Sebuah review ilmiah terbaru menyebutkan bahwa kolang-kaling memiliki kandungan serat, mineral, dan berbagai komponen bioaktif yang menarik untuk dikembangkan, tetapi penelitian sistematis dan penerapannya pada manusia masih membutuhkan kajian lebih lanjut.
Ini menunjukkan bahwa kolang-kaling memiliki potensi yang menarik untuk penelitian pangan di masa mendatang.
7. Mudah Dikombinasikan dengan Makanan Lain
Ini mungkin bukan manfaat kesehatan secara langsung, tetapi merupakan keunggulan dari sisi kuliner.
Kolang-kaling memiliki rasa yang relatif ringan sehingga mudah dipadukan dengan:
buah-buahan;
yogurt;
susu;
puding;
minuman dingin;
rempah seperti jahe;
pemanis secukupnya.
Dengan begitu, kita dapat membuat hidangan yang lebih beragam.
Bagaimana dengan Klaim Kolang-Kaling untuk Nyeri Sendi?
Anda mungkin pernah mendengar bahwa kolang-kaling dapat membantu mengatasi nyeri sendi.
Klaim tersebut sering dikaitkan dengan kandungan tertentu seperti galaktomanan atau senyawa lain.
Namun, jangan menyamakan potensi berdasarkan kandungan atau penelitian laboratorium dengan bukti bahwa kolang-kaling dapat mengobati nyeri sendi pada manusia.
Penelitian terbaru memang terus mengeksplorasi kandungan dan aktivitas biologis Arenga pinnata, tetapi review ilmiah terbaru menekankan masih adanya kesenjangan penelitian dan perlunya evaluasi yang lebih sistematis.
Jadi, lebih aman mengatakan bahwa kolang-kaling memiliki komponen yang menarik untuk diteliti, bukan sebagai obat penyakit tertentu.
Apakah Kolang-Kaling Baik untuk Diet?
Kolang-kaling dapat dimasukkan ke dalam pola makan seimbang.
Tetapi ada satu hal yang sering terlupakan:
Cara mengolahnya sangat penting.
Kolang-kaling yang direbus kemudian dimakan dengan sedikit tambahan bahan tentu berbeda dengan kolang-kaling yang dimasak menjadi manisan menggunakan banyak gula dan sirup.

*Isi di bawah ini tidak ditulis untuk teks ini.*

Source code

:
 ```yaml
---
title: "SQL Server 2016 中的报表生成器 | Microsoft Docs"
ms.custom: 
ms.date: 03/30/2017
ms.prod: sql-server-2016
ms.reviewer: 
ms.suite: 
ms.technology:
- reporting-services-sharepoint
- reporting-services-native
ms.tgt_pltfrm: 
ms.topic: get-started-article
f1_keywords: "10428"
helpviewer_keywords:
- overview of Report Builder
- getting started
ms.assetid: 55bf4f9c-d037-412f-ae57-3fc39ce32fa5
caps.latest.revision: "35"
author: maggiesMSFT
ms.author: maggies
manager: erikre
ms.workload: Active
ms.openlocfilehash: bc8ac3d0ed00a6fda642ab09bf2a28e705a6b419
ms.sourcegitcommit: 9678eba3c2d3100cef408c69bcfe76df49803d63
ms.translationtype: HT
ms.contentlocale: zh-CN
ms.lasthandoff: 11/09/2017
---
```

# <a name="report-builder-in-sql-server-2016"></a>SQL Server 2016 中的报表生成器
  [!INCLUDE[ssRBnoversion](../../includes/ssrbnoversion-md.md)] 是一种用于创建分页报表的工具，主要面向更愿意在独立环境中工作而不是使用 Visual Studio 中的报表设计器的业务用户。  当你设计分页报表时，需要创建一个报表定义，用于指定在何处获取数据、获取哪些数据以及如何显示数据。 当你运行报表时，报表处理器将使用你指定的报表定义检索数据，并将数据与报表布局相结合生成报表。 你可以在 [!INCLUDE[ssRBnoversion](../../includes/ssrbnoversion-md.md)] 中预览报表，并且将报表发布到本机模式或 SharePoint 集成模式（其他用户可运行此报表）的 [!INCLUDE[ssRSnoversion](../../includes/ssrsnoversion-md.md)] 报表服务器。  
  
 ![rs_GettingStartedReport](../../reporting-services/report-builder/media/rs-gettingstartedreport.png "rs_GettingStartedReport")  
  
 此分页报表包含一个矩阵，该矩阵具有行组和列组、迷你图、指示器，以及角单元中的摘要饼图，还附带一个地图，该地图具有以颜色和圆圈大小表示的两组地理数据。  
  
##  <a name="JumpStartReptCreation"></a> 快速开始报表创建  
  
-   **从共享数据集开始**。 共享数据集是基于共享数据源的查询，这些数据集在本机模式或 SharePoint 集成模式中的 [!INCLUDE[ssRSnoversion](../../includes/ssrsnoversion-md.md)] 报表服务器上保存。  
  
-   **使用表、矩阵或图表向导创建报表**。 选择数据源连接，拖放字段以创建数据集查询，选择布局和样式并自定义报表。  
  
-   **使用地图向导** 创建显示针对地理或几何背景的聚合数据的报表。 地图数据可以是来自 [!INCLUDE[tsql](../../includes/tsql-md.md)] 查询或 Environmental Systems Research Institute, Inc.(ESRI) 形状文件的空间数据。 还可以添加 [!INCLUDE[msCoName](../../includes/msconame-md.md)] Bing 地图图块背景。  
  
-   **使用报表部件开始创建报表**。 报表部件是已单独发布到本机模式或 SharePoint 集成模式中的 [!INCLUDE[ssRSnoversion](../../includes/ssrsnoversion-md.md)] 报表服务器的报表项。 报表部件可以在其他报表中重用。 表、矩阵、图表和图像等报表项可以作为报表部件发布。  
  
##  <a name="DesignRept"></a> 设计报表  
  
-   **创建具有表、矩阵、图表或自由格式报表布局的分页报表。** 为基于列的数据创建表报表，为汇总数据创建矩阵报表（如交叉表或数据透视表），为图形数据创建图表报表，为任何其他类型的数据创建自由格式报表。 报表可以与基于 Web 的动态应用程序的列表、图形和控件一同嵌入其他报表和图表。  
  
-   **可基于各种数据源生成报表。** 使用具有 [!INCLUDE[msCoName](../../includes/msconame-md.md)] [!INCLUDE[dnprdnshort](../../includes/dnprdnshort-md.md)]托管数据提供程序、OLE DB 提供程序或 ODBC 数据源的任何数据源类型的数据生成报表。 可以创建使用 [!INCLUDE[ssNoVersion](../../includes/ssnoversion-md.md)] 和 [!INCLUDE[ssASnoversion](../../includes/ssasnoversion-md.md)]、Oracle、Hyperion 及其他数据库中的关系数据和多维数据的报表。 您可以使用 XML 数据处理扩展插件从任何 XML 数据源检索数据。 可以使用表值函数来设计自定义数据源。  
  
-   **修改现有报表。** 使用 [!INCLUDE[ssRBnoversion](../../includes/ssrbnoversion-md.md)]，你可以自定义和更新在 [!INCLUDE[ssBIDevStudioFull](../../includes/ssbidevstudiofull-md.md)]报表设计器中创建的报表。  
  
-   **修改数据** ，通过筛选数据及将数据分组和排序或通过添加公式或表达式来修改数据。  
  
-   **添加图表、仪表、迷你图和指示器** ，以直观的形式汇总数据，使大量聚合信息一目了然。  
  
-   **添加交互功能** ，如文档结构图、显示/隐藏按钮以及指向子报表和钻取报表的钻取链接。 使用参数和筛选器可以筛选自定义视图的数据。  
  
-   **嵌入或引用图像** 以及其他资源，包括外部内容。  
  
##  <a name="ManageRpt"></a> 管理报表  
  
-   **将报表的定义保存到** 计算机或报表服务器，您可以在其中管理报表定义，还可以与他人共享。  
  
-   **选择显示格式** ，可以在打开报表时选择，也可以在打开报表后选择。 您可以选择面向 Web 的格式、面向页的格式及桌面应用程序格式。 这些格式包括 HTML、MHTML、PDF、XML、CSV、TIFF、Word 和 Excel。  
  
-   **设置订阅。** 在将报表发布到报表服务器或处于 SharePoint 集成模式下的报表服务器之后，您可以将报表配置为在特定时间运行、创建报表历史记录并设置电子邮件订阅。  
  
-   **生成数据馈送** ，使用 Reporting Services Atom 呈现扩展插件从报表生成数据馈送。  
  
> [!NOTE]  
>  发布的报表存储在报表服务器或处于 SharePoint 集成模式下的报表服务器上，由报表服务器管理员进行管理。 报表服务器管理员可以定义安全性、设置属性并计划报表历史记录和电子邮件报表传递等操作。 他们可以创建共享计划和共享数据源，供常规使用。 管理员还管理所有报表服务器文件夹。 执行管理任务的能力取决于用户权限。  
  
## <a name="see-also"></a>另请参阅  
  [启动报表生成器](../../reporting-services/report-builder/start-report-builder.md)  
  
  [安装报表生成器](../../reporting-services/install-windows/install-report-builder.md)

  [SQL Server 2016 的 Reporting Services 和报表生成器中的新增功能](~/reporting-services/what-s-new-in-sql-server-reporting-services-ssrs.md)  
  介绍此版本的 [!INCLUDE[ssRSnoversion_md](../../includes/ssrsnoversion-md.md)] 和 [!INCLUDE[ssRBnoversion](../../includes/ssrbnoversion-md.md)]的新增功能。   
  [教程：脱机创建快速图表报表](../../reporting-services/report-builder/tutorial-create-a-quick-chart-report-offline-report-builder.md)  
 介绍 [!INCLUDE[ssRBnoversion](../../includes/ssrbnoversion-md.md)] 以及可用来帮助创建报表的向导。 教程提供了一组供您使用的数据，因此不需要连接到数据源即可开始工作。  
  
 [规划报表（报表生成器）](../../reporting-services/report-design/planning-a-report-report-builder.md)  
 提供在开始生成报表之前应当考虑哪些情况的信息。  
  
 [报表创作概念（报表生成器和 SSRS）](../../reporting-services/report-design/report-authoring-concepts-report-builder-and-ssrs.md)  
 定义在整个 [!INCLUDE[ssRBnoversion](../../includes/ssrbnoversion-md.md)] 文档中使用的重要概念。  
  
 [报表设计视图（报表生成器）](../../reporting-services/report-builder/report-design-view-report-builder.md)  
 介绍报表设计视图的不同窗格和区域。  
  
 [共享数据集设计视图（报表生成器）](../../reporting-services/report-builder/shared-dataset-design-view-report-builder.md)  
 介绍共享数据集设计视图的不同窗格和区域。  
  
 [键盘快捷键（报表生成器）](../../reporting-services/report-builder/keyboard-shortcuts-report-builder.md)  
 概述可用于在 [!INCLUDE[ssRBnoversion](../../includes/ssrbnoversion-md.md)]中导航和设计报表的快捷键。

Penelitian tentang manisan kolang-kaling menunjukkan bahwa penambahan sukrosa memengaruhi kandungan gizi produk akhirnya.
Jika Anda sedang membatasi asupan gula, pilih olahan yang tidak terlalu manis.
Hasil Penelitian yang Mendukung
Beberapa penelitian ilmiah telah membuktikan khasiat kolang-kaling:
- Penelitian di Stikes Bina Usada Bali (2021): Pemberian jus kolang-kaling secara signifikan menurunkan skala nyeri rematik pada lansia tanpa efek samping, berkat sifat anti-inflamasi galaktomanan.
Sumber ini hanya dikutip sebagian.